▸ **EXTRACTED RECORDS**
+ + + + +
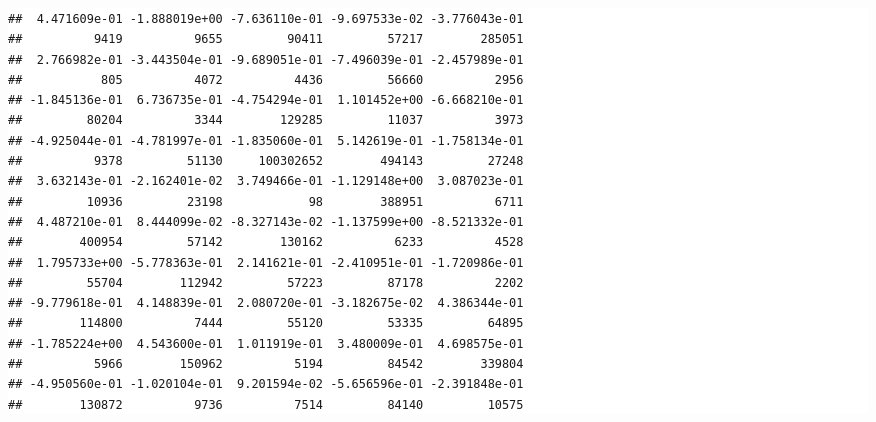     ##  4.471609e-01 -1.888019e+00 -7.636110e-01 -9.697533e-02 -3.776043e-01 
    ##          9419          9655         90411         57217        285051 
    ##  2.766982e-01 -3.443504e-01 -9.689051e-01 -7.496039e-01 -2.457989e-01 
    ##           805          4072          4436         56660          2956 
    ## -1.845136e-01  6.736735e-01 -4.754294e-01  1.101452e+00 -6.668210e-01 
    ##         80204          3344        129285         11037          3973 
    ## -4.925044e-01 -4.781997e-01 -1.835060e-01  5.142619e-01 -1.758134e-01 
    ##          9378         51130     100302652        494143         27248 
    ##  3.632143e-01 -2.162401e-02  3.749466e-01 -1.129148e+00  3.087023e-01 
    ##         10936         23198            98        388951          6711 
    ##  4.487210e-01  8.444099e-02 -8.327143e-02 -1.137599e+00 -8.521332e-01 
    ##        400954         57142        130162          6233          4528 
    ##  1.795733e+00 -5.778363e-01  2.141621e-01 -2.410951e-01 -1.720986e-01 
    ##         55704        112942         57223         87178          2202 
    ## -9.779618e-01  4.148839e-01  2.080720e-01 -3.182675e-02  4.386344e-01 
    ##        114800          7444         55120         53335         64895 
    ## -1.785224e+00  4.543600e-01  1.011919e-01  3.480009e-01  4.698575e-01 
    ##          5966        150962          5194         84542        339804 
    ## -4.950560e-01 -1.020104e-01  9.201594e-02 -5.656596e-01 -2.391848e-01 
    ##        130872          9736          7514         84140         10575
+ + + + +
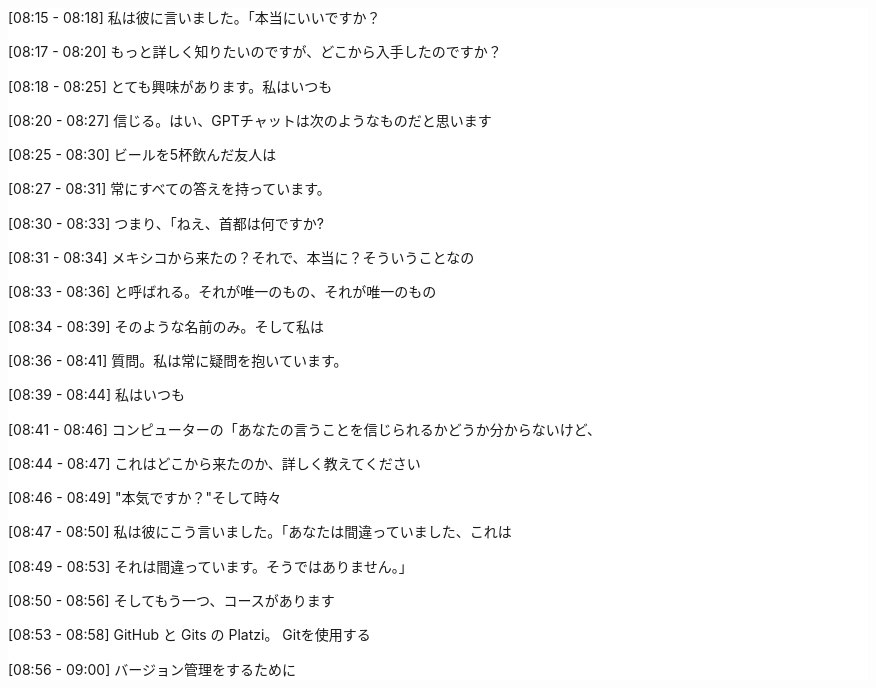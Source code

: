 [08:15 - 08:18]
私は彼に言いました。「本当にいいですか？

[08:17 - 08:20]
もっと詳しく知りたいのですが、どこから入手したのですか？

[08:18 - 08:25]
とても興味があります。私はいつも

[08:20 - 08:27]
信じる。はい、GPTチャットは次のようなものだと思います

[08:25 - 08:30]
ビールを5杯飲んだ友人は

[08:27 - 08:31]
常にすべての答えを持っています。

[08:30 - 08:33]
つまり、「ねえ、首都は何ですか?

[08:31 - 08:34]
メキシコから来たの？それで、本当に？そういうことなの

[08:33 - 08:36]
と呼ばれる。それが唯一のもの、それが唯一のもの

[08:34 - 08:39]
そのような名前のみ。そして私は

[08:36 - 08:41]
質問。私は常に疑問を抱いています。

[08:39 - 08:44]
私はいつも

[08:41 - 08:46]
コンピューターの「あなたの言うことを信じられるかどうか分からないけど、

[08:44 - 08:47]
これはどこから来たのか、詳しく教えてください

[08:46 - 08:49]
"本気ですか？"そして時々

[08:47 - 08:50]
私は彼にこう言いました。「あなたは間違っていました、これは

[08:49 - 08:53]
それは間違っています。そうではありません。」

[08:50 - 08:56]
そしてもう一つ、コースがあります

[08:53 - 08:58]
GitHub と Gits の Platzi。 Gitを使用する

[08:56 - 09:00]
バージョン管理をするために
+ + + + +
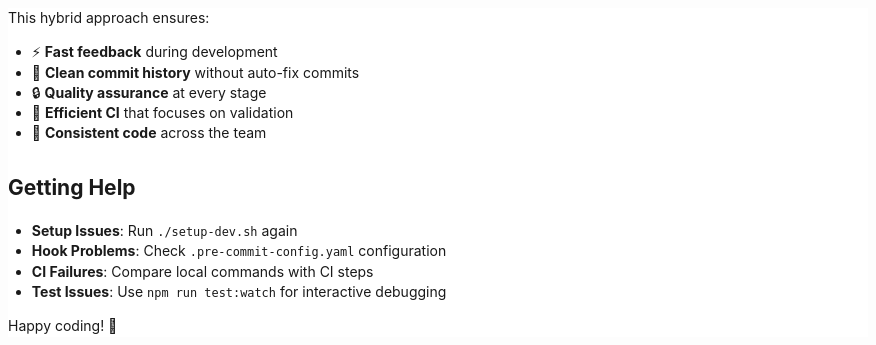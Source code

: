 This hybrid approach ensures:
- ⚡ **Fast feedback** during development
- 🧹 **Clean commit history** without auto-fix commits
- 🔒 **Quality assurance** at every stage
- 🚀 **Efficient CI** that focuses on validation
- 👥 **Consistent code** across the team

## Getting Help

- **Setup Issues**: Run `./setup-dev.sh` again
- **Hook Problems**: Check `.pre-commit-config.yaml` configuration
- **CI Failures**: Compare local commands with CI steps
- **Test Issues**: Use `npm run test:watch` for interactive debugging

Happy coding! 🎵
+ + + + +
▸ **WORK TASK**
Above are the records; from them, give again exactly the lines from the one containing "This hybrid approach" to the one containing "## Getting Help", both lines included, and nothing more.

▸ **SOLVED PROBLEM**
: This hybrid approach ensures:
- ⚡ **Fast feedback** during development
- 🧹 **Clean commit history** without auto-fix commits
- 🔒 **Quality assurance** at every stage
- 🚀 **Efficient CI** that focuses on validation
- 👥 **Consistent code** across the team

## Getting Help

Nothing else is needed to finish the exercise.